## Exercise description
Without altering a single word, repeat the records that follow.

## Source data

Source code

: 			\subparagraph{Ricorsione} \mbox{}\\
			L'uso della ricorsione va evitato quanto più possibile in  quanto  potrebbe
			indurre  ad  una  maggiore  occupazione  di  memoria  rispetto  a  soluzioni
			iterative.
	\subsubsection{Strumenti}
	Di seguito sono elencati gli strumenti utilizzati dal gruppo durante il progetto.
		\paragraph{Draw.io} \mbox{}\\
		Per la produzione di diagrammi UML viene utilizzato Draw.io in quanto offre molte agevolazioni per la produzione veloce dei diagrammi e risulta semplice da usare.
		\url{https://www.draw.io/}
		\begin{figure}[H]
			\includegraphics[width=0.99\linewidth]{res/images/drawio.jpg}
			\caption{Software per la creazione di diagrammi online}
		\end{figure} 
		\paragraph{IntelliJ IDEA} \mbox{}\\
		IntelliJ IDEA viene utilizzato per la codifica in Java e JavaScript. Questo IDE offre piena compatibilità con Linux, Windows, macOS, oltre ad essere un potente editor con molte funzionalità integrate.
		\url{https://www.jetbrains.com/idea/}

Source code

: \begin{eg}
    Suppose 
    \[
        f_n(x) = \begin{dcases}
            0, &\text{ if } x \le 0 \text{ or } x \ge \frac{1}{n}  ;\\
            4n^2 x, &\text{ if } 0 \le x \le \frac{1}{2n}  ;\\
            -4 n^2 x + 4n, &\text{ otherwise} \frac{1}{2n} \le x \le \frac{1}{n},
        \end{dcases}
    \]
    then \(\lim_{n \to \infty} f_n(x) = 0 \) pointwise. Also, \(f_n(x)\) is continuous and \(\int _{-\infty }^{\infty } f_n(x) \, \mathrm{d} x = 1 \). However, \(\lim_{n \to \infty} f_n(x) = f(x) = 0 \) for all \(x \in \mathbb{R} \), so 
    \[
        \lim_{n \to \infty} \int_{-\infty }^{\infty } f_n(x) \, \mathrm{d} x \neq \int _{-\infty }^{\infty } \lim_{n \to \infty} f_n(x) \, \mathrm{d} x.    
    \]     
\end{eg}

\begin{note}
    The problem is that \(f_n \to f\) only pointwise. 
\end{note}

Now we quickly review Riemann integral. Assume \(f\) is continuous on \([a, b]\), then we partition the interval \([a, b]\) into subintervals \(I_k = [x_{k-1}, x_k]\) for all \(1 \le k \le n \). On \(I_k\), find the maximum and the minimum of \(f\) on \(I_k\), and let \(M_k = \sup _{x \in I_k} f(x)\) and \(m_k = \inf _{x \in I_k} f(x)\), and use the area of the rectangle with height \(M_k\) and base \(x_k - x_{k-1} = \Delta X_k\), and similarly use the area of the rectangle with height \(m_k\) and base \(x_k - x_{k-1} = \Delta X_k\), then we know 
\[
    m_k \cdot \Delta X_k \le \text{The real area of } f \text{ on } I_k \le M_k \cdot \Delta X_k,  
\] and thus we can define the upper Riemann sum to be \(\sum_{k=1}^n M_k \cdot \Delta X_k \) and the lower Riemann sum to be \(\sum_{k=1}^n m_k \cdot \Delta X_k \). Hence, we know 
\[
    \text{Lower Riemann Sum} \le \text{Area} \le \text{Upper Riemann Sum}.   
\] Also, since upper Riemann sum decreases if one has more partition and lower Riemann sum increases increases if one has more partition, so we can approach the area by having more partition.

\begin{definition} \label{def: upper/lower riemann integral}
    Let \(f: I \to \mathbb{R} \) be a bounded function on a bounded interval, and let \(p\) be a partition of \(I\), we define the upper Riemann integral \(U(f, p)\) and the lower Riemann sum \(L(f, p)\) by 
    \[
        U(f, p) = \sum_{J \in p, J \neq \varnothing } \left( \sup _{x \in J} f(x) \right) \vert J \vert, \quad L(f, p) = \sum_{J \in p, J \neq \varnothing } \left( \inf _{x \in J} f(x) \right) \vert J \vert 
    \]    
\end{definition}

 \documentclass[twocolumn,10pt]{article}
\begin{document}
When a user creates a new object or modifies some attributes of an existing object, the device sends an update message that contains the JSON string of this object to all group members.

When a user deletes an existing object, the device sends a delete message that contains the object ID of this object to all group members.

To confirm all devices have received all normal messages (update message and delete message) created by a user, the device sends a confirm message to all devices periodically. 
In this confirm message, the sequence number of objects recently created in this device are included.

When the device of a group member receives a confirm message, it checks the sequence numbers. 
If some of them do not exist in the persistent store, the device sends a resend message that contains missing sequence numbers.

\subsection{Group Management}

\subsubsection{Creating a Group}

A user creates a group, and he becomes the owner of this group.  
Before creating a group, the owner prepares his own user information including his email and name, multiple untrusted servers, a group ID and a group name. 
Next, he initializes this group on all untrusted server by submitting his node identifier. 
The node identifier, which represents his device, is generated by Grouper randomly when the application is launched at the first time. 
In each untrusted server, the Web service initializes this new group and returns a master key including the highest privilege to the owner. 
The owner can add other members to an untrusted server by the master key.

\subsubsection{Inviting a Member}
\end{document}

## Answer to this problem
Source code

: 			\subparagraph{Ricorsione} \mbox{}\\
			L'uso della ricorsione va evitato quanto più possibile in  quanto  potrebbe
			indurre  ad  una  maggiore  occupazione  di  memoria  rispetto  a  soluzioni
			iterative.
	\subsubsection{Strumenti}
	Di seguito sono elencati gli strumenti utilizzati dal gruppo durante il progetto.
		\paragraph{Draw.io} \mbox{}\\
		Per la produzione di diagrammi UML viene utilizzato Draw.io in quanto offre molte agevolazioni per la produzione veloce dei diagrammi e risulta semplice da usare.
		\url{https://www.draw.io/}
		\begin{figure}[H]
			\includegraphics[width=0.99\linewidth]{res/images/drawio.jpg}
			\caption{Software per la creazione di diagrammi online}
		\end{figure} 
		\paragraph{IntelliJ IDEA} \mbox{}\\
		IntelliJ IDEA viene utilizzato per la codifica in Java e JavaScript. Questo IDE offre piena compatibilità con Linux, Windows, macOS, oltre ad essere un potente editor con molte funzionalità integrate.
		\url{https://www.jetbrains.com/idea/}

Source code

: \begin{eg}
    Suppose 
    \[
        f_n(x) = \begin{dcases}
            0, &\text{ if } x \le 0 \text{ or } x \ge \frac{1}{n}  ;\\
            4n^2 x, &\text{ if } 0 \le x \le \frac{1}{2n}  ;\\
            -4 n^2 x + 4n, &\text{ otherwise} \frac{1}{2n} \le x \le \frac{1}{n},
        \end{dcases}
    \]
    then \(\lim_{n \to \infty} f_n(x) = 0 \) pointwise. Also, \(f_n(x)\) is continuous and \(\int _{-\infty }^{\infty } f_n(x) \, \mathrm{d} x = 1 \). However, \(\lim_{n \to \infty} f_n(x) = f(x) = 0 \) for all \(x \in \mathbb{R} \), so 
    \[
        \lim_{n \to \infty} \int_{-\infty }^{\infty } f_n(x) \, \mathrm{d} x \neq \int _{-\infty }^{\infty } \lim_{n \to \infty} f_n(x) \, \mathrm{d} x.    
    \]     
\end{eg}

\begin{note}
    The problem is that \(f_n \to f\) only pointwise. 
\end{note}

Now we quickly review Riemann integral. Assume \(f\) is continuous on \([a, b]\), then we partition the interval \([a, b]\) into subintervals \(I_k = [x_{k-1}, x_k]\) for all \(1 \le k \le n \). On \(I_k\), find the maximum and the minimum of \(f\) on \(I_k\), and let \(M_k = \sup _{x \in I_k} f(x)\) and \(m_k = \inf _{x \in I_k} f(x)\), and use the area of the rectangle with height \(M_k\) and base \(x_k - x_{k-1} = \Delta X_k\), and similarly use the area of the rectangle with height \(m_k\) and base \(x_k - x_{k-1} = \Delta X_k\), then we know 
\[
    m_k \cdot \Delta X_k \le \text{The real area of } f \text{ on } I_k \le M_k \cdot \Delta X_k,  
\] and thus we can define the upper Riemann sum to be \(\sum_{k=1}^n M_k \cdot \Delta X_k \) and the lower Riemann sum to be \(\sum_{k=1}^n m_k \cdot \Delta X_k \). Hence, we know 
\[
    \text{Lower Riemann Sum} \le \text{Area} \le \text{Upper Riemann Sum}.   
\] Also, since upper Riemann sum decreases if one has more partition and lower Riemann sum increases increases if one has more partition, so we can approach the area by having more partition.

\begin{definition} \label{def: upper/lower riemann integral}
    Let \(f: I \to \mathbb{R} \) be a bounded function on a bounded interval, and let \(p\) be a partition of \(I\), we define the upper Riemann integral \(U(f, p)\) and the lower Riemann sum \(L(f, p)\) by 
    \[
        U(f, p) = \sum_{J \in p, J \neq \varnothing } \left( \sup _{x \in J} f(x) \right) \vert J \vert, \quad L(f, p) = \sum_{J \in p, J \neq \varnothing } \left( \inf _{x \in J} f(x) \right) \vert J \vert 
    \]    
\end{definition}

 \documentclass[twocolumn,10pt]{article}
\begin{document}
When a user creates a new object or modifies some attributes of an existing object, the device sends an update message that contains the JSON string of this object to all group members.

When a user deletes an existing object, the device sends a delete message that contains the object ID of this object to all group members.

To confirm all devices have received all normal messages (update message and delete message) created by a user, the device sends a confirm message to all devices periodically. 
In this confirm message, the sequence number of objects recently created in this device are included.

When the device of a group member receives a confirm message, it checks the sequence numbers. 
If some of them do not exist in the persistent store, the device sends a resend message that contains missing sequence numbers.

\subsection{Group Management}

\subsubsection{Creating a Group}

A user creates a group, and he becomes the owner of this group.  
Before creating a group, the owner prepares his own user information including his email and name, multiple untrusted servers, a group ID and a group name. 
Next, he initializes this group on all untrusted server by submitting his node identifier. 
The node identifier, which represents his device, is generated by Grouper randomly when the application is launched at the first time. 
In each untrusted server, the Web service initializes this new group and returns a master key including the highest privilege to the owner. 
The owner can add other members to an untrusted server by the master key.

\subsubsection{Inviting a Member}
\end{document}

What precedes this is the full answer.